*WHAT YOU ARE ASKED TO DO*.
Scan the entries below and say how many lines contain "eqref". Write only the number.
== EXTRACTED INFORMATION ==
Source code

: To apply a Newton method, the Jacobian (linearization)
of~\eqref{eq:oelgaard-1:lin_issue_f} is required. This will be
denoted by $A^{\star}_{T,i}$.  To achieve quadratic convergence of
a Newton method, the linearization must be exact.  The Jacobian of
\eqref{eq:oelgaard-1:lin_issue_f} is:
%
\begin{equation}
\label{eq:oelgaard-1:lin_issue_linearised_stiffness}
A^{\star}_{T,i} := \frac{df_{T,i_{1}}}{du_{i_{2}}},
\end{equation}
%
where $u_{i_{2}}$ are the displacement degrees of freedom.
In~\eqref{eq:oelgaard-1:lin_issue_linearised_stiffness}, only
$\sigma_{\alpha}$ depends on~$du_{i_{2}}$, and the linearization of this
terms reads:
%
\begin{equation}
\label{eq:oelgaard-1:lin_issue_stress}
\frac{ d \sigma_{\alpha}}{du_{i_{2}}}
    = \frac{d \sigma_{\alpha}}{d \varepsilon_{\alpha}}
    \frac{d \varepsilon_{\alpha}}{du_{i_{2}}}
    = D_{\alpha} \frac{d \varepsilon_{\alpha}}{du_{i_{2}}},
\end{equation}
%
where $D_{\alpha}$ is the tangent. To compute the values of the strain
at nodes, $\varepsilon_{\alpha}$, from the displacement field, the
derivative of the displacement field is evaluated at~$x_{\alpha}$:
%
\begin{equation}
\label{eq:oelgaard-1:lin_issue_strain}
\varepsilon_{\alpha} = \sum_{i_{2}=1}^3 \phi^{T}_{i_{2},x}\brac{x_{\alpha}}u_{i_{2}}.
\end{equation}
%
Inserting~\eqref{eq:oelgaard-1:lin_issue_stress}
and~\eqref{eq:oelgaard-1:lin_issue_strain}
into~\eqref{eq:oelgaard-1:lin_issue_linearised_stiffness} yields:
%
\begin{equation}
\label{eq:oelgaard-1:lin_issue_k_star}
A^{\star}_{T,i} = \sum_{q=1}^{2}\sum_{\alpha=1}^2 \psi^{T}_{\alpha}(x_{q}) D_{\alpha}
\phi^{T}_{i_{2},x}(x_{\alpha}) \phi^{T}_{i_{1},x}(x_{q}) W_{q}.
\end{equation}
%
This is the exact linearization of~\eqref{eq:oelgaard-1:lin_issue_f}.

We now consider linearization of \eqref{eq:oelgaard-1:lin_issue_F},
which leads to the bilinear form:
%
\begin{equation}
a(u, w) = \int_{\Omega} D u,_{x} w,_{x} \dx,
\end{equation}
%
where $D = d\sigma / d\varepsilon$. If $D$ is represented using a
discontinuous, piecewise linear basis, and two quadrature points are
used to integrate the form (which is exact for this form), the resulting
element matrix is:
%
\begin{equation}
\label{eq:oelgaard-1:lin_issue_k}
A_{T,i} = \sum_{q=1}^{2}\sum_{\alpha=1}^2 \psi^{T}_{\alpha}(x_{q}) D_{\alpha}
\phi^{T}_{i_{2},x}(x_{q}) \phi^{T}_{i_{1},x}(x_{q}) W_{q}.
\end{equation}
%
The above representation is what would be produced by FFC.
===
== EXTRACTED INFORMATION ==
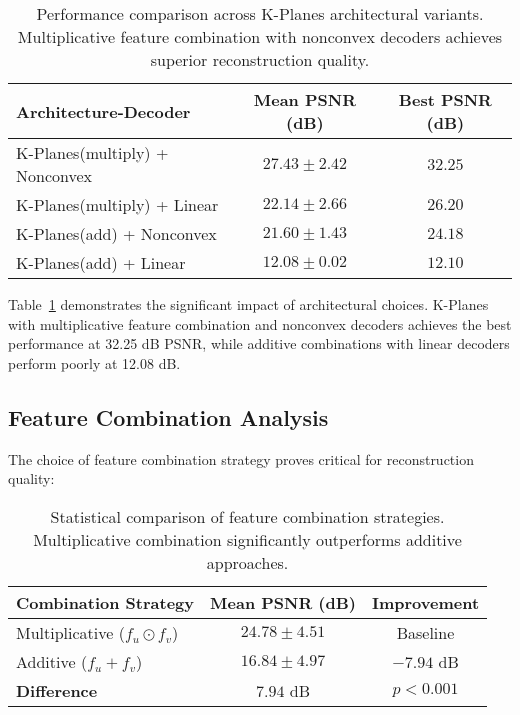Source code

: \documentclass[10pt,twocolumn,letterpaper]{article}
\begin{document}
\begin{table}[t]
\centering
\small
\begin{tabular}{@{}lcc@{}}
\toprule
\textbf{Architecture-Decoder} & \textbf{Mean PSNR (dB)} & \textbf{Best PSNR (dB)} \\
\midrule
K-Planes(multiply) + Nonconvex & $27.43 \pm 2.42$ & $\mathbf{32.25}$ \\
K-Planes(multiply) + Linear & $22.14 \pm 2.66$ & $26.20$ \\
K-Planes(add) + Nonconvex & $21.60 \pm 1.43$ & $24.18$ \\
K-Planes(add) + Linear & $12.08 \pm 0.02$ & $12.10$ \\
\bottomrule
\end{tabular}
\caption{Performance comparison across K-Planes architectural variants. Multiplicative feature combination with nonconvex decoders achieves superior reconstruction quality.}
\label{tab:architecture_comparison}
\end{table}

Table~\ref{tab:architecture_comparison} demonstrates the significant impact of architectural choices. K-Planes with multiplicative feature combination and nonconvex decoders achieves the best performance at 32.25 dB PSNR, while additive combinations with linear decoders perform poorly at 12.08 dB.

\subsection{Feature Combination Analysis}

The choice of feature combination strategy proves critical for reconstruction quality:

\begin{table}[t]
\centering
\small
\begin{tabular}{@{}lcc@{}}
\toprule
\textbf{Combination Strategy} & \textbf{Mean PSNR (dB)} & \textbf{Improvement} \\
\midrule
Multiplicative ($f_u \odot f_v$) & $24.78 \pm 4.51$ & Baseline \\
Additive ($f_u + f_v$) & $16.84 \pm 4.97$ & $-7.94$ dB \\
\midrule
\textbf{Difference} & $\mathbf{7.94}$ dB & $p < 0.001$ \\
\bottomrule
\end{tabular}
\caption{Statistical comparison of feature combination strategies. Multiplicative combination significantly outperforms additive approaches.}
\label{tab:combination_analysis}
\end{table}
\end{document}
===
*SOLVED EXERCISE*.
8